((

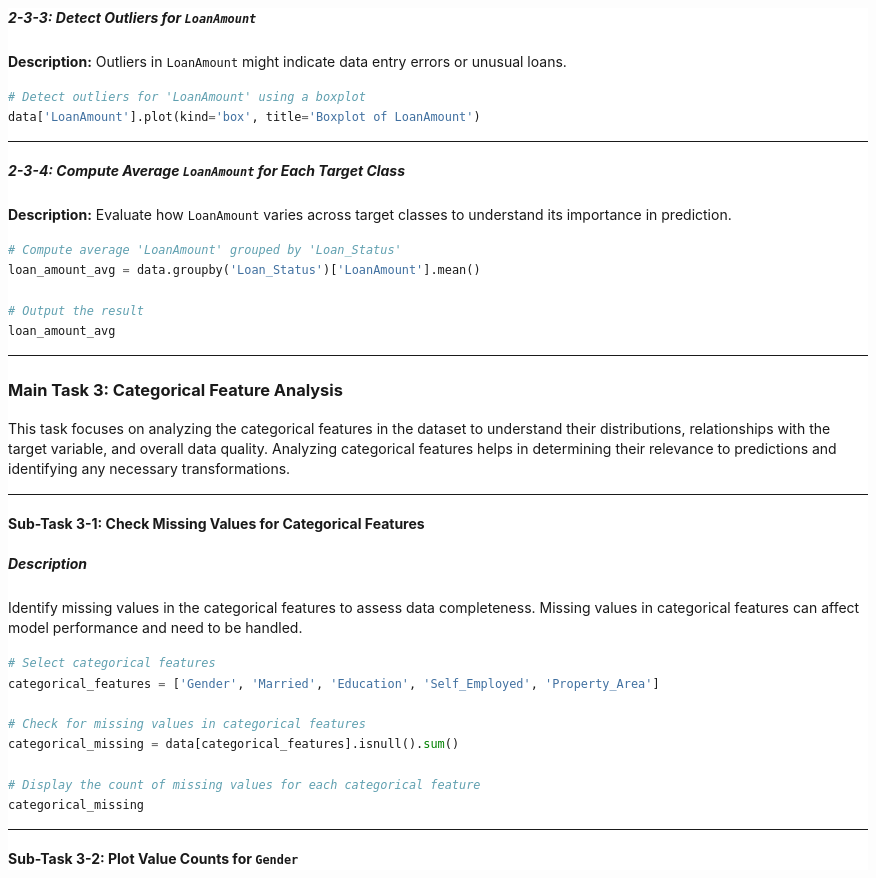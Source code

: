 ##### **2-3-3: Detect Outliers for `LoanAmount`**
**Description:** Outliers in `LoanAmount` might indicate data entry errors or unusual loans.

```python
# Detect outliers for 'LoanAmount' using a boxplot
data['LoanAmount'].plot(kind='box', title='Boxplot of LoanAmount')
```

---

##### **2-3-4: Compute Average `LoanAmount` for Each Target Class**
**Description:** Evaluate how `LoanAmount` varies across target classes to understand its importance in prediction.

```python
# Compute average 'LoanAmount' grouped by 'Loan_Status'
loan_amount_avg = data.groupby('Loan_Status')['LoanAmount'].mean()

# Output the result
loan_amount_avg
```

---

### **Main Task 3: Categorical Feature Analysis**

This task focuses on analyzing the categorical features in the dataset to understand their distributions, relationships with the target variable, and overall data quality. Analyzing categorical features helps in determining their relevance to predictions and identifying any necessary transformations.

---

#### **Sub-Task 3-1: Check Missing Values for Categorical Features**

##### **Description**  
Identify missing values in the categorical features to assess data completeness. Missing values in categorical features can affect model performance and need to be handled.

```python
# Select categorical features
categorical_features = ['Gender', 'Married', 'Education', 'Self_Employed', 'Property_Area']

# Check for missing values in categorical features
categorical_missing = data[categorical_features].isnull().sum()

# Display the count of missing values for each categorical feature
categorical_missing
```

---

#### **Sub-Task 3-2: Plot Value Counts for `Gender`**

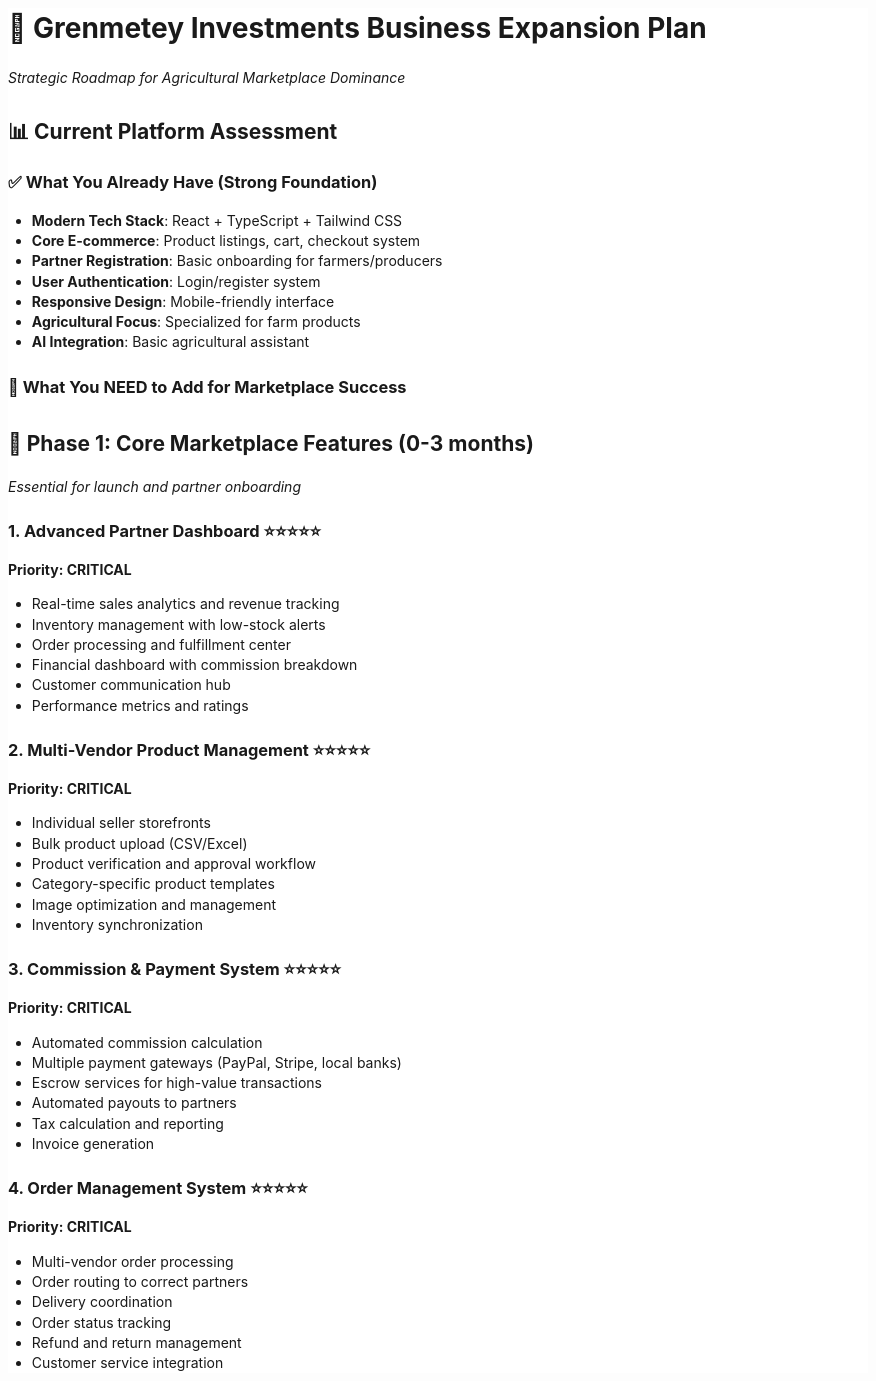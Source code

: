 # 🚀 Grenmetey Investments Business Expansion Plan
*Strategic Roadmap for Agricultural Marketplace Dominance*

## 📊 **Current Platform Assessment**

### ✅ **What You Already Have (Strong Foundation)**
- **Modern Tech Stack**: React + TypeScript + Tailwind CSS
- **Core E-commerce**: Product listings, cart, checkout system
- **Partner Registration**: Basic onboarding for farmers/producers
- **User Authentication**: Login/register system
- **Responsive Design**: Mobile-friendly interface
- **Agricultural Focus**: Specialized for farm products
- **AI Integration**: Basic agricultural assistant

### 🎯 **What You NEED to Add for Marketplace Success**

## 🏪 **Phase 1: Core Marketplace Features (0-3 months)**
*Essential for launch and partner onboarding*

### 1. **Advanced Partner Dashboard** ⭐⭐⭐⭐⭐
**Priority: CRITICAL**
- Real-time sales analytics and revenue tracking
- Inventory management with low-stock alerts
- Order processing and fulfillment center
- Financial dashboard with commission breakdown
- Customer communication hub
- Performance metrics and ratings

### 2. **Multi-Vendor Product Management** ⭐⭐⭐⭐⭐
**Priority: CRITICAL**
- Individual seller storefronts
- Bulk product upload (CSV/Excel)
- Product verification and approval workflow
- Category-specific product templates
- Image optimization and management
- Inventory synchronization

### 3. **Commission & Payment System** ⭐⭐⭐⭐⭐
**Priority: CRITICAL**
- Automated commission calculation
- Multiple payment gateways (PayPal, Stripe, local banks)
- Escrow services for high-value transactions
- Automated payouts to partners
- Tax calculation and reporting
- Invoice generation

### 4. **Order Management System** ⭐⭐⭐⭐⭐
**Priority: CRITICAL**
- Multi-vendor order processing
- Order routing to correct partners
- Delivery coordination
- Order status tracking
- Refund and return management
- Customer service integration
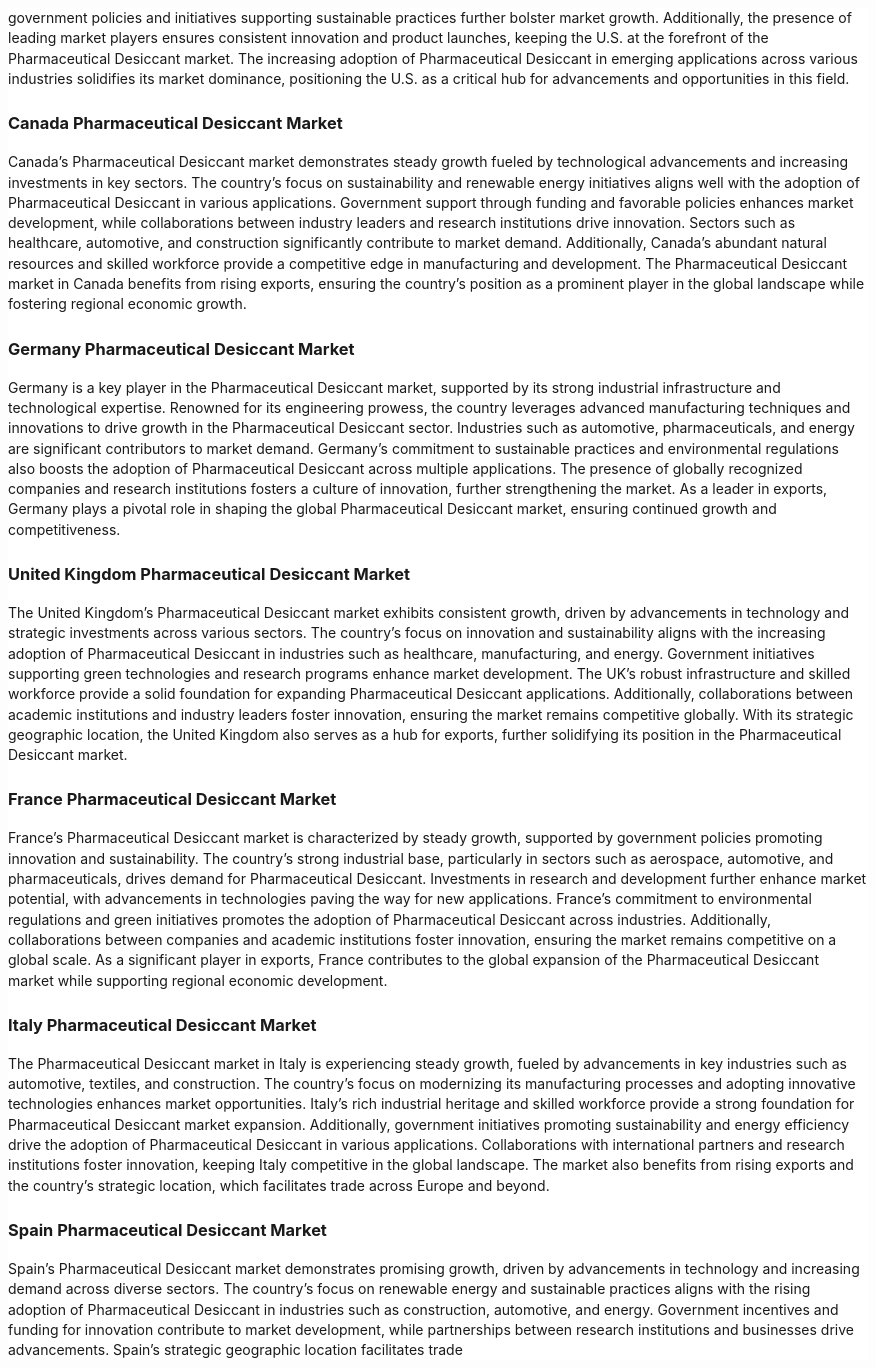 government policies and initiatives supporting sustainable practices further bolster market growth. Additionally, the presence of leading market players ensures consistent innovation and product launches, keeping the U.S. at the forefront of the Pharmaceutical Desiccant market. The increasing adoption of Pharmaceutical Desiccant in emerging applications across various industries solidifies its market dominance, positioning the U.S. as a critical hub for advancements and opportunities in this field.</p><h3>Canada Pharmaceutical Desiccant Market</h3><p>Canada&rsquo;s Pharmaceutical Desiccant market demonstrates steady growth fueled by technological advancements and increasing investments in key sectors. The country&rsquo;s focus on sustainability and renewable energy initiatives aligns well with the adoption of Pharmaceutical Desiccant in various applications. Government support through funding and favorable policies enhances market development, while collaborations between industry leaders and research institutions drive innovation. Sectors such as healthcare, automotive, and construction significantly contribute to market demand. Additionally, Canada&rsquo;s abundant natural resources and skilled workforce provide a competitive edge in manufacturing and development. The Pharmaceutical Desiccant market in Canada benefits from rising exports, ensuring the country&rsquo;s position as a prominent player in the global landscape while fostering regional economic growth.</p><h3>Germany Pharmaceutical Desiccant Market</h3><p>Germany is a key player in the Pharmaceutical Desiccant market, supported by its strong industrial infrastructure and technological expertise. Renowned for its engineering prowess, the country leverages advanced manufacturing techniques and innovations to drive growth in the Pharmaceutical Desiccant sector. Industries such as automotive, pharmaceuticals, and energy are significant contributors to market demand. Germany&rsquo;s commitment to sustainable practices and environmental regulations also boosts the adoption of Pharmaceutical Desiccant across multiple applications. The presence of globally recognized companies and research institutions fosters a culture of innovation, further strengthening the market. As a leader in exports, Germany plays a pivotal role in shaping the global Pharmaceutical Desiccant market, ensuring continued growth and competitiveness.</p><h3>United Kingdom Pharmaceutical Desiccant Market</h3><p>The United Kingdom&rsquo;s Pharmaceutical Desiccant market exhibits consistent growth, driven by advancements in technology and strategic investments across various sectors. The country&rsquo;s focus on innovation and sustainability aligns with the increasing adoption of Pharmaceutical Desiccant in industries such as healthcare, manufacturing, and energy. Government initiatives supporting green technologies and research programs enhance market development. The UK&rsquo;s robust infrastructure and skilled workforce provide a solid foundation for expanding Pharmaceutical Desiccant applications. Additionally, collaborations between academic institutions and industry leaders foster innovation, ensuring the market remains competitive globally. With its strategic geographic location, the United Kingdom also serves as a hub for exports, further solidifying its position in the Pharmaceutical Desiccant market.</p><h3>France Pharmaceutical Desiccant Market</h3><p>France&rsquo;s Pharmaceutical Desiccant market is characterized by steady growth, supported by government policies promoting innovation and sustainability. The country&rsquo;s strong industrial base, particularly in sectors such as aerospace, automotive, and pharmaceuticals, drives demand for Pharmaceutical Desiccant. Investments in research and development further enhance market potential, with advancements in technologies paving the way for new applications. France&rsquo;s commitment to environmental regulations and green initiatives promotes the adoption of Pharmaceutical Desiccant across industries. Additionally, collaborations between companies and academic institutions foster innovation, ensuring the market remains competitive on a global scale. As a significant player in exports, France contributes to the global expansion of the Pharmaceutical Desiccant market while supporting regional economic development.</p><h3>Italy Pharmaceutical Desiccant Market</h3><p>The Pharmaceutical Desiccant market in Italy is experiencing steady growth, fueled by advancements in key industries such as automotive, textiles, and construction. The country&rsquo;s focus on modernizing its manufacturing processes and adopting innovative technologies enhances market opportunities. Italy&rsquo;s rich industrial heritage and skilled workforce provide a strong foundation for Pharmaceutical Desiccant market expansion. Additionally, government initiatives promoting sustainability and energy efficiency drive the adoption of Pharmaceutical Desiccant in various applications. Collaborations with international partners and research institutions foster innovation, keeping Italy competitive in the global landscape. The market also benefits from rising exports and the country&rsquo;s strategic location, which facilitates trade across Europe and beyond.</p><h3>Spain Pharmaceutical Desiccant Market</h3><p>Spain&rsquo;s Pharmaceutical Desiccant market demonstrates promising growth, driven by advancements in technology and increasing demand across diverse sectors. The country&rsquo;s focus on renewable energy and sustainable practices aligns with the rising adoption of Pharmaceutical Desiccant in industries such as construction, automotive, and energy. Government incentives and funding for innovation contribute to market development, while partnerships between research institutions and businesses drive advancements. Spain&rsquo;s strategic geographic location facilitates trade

))

WHAT YOU SHOULD DO: Could you give the listing again exactly, minus its pictures?

EXERCISE ANSWER:
Source code

: ##### **2-3-3: Detect Outliers for `LoanAmount`**
**Description:** Outliers in `LoanAmount` might indicate data entry errors or unusual loans.

```python
# Detect outliers for 'LoanAmount' using a boxplot
data['LoanAmount'].plot(kind='box', title='Boxplot of LoanAmount')
```

---

##### **2-3-4: Compute Average `LoanAmount` for Each Target Class**
**Description:** Evaluate how `LoanAmount` varies across target classes to understand its importance in prediction.

```python
# Compute average 'LoanAmount' grouped by 'Loan_Status'
loan_amount_avg = data.groupby('Loan_Status')['LoanAmount'].mean()

# Output the result
loan_amount_avg
```

---

### **Main Task 3: Categorical Feature Analysis**

This task focuses on analyzing the categorical features in the dataset to understand their distributions, relationships with the target variable, and overall data quality. Analyzing categorical features helps in determining their relevance to predictions and identifying any necessary transformations.

---

#### **Sub-Task 3-1: Check Missing Values for Categorical Features**

##### **Description**  
Identify missing values in the categorical features to assess data completeness. Missing values in categorical features can affect model performance and need to be handled.

```python
# Select categorical features
categorical_features = ['Gender', 'Married', 'Education', 'Self_Employed', 'Property_Area']

# Check for missing values in categorical features
categorical_missing = data[categorical_features].isnull().sum()

# Display the count of missing values for each categorical feature
categorical_missing
```

---

#### **Sub-Task 3-2: Plot Value Counts for `Gender`**

Source code

: # 🚀 Grenmetey Investments Business Expansion Plan
*Strategic Roadmap for Agricultural Marketplace Dominance*

## 📊 **Current Platform Assessment**

### ✅ **What You Already Have (Strong Foundation)**
- **Modern Tech Stack**: React + TypeScript + Tailwind CSS
- **Core E-commerce**: Product listings, cart, checkout system
- **Partner Registration**: Basic onboarding for farmers/producers
- **User Authentication**: Login/register system
- **Responsive Design**: Mobile-friendly interface
- **Agricultural Focus**: Specialized for farm products
- **AI Integration**: Basic agricultural assistant

### 🎯 **What You NEED to Add for Marketplace Success**

## 🏪 **Phase 1: Core Marketplace Features (0-3 months)**
*Essential for launch and partner onboarding*

### 1. **Advanced Partner Dashboard** ⭐⭐⭐⭐⭐
**Priority: CRITICAL**
- Real-time sales analytics and revenue tracking
- Inventory management with low-stock alerts
- Order processing and fulfillment center
- Financial dashboard with commission breakdown
- Customer communication hub
- Performance metrics and ratings

### 2. **Multi-Vendor Product Management** ⭐⭐⭐⭐⭐
**Priority: CRITICAL**
- Individual seller storefronts
- Bulk product upload (CSV/Excel)
- Product verification and approval workflow
- Category-specific product templates
- Image optimization and management
- Inventory synchronization

### 3. **Commission & Payment System** ⭐⭐⭐⭐⭐
**Priority: CRITICAL**
- Automated commission calculation
- Multiple payment gateways (PayPal, Stripe, local banks)
- Escrow services for high-value transactions
- Automated payouts to partners
- Tax calculation and reporting
- Invoice generation

### 4. **Order Management System** ⭐⭐⭐⭐⭐
**Priority: CRITICAL**
- Multi-vendor order processing
- Order routing to correct partners
- Delivery coordination
- Order status tracking
- Refund and return management
- Customer service integration
 government policies and initiatives supporting sustainable practices further bolster market growth. Additionally, the presence of leading market players ensures consistent innovation and product launches, keeping the U.S. at the forefront of the Pharmaceutical Desiccant market. The increasing adoption of Pharmaceutical Desiccant in emerging applications across various industries solidifies its market dominance, positioning the U.S. as a critical hub for advancements and opportunities in this field.</p><h3>Canada Pharmaceutical Desiccant Market</h3><p>Canada&rsquo;s Pharmaceutical Desiccant market demonstrates steady growth fueled by technological advancements and increasing investments in key sectors. The country&rsquo;s focus on sustainability and renewable energy initiatives aligns well with the adoption of Pharmaceutical Desiccant in various applications. Government support through funding and favorable policies enhances market development, while collaborations between industry leaders and research institutions drive innovation. Sectors such as healthcare, automotive, and construction significantly contribute to market demand. Additionally, Canada&rsquo;s abundant natural resources and skilled workforce provide a competitive edge in manufacturing and development. The Pharmaceutical Desiccant market in Canada benefits from rising exports, ensuring the country&rsquo;s position as a prominent player in the global landscape while fostering regional economic growth.</p><h3>Germany Pharmaceutical Desiccant Market</h3><p>Germany is a key player in the Pharmaceutical Desiccant market, supported by its strong industrial infrastructure and technological expertise. Renowned for its engineering prowess, the country leverages advanced manufacturing techniques and innovations to drive growth in the Pharmaceutical Desiccant sector. Industries such as automotive, pharmaceuticals, and energy are significant contributors to market demand. Germany&rsquo;s commitment to sustainable practices and environmental regulations also boosts the adoption of Pharmaceutical Desiccant across multiple applications. The presence of globally recognized companies and research institutions fosters a culture of innovation, further strengthening the market. As a leader in exports, Germany plays a pivotal role in shaping the global Pharmaceutical Desiccant market, ensuring continued growth and competitiveness.</p><h3>United Kingdom Pharmaceutical Desiccant Market</h3><p>The United Kingdom&rsquo;s Pharmaceutical Desiccant market exhibits consistent growth, driven by advancements in technology and strategic investments across various sectors. The country&rsquo;s focus on innovation and sustainability aligns with the increasing adoption of Pharmaceutical Desiccant in industries such as healthcare, manufacturing, and energy. Government initiatives supporting green technologies and research programs enhance market development. The UK&rsquo;s robust infrastructure and skilled workforce provide a solid foundation for expanding Pharmaceutical Desiccant applications. Additionally, collaborations between academic institutions and industry leaders foster innovation, ensuring the market remains competitive globally. With its strategic geographic location, the United Kingdom also serves as a hub for exports, further solidifying its position in the Pharmaceutical Desiccant market.</p><h3>France Pharmaceutical Desiccant Market</h3><p>France&rsquo;s Pharmaceutical Desiccant market is characterized by steady growth, supported by government policies promoting innovation and sustainability. The country&rsquo;s strong industrial base, particularly in sectors such as aerospace, automotive, and pharmaceuticals, drives demand for Pharmaceutical Desiccant. Investments in research and development further enhance market potential, with advancements in technologies paving the way for new applications. France&rsquo;s commitment to environmental regulations and green initiatives promotes the adoption of Pharmaceutical Desiccant across industries. Additionally, collaborations between companies and academic institutions foster innovation, ensuring the market remains competitive on a global scale. As a significant player in exports, France contributes to the global expansion of the Pharmaceutical Desiccant market while supporting regional economic development.</p><h3>Italy Pharmaceutical Desiccant Market</h3><p>The Pharmaceutical Desiccant market in Italy is experiencing steady growth, fueled by advancements in key industries such as automotive, textiles, and construction. The country&rsquo;s focus on modernizing its manufacturing processes and adopting innovative technologies enhances market opportunities. Italy&rsquo;s rich industrial heritage and skilled workforce provide a strong foundation for Pharmaceutical Desiccant market expansion. Additionally, government initiatives promoting sustainability and energy efficiency drive the adoption of Pharmaceutical Desiccant in various applications. Collaborations with international partners and research institutions foster innovation, keeping Italy competitive in the global landscape. The market also benefits from rising exports and the country&rsquo;s strategic location, which facilitates trade across Europe and beyond.</p><h3>Spain Pharmaceutical Desiccant Market</h3><p>Spain&rsquo;s Pharmaceutical Desiccant market demonstrates promising growth, driven by advancements in technology and increasing demand across diverse sectors. The country&rsquo;s focus on renewable energy and sustainable practices aligns with the rising adoption of Pharmaceutical Desiccant in industries such as construction, automotive, and energy. Government incentives and funding for innovation contribute to market development, while partnerships between research institutions and businesses drive advancements. Spain&rsquo;s strategic geographic location facilitates trade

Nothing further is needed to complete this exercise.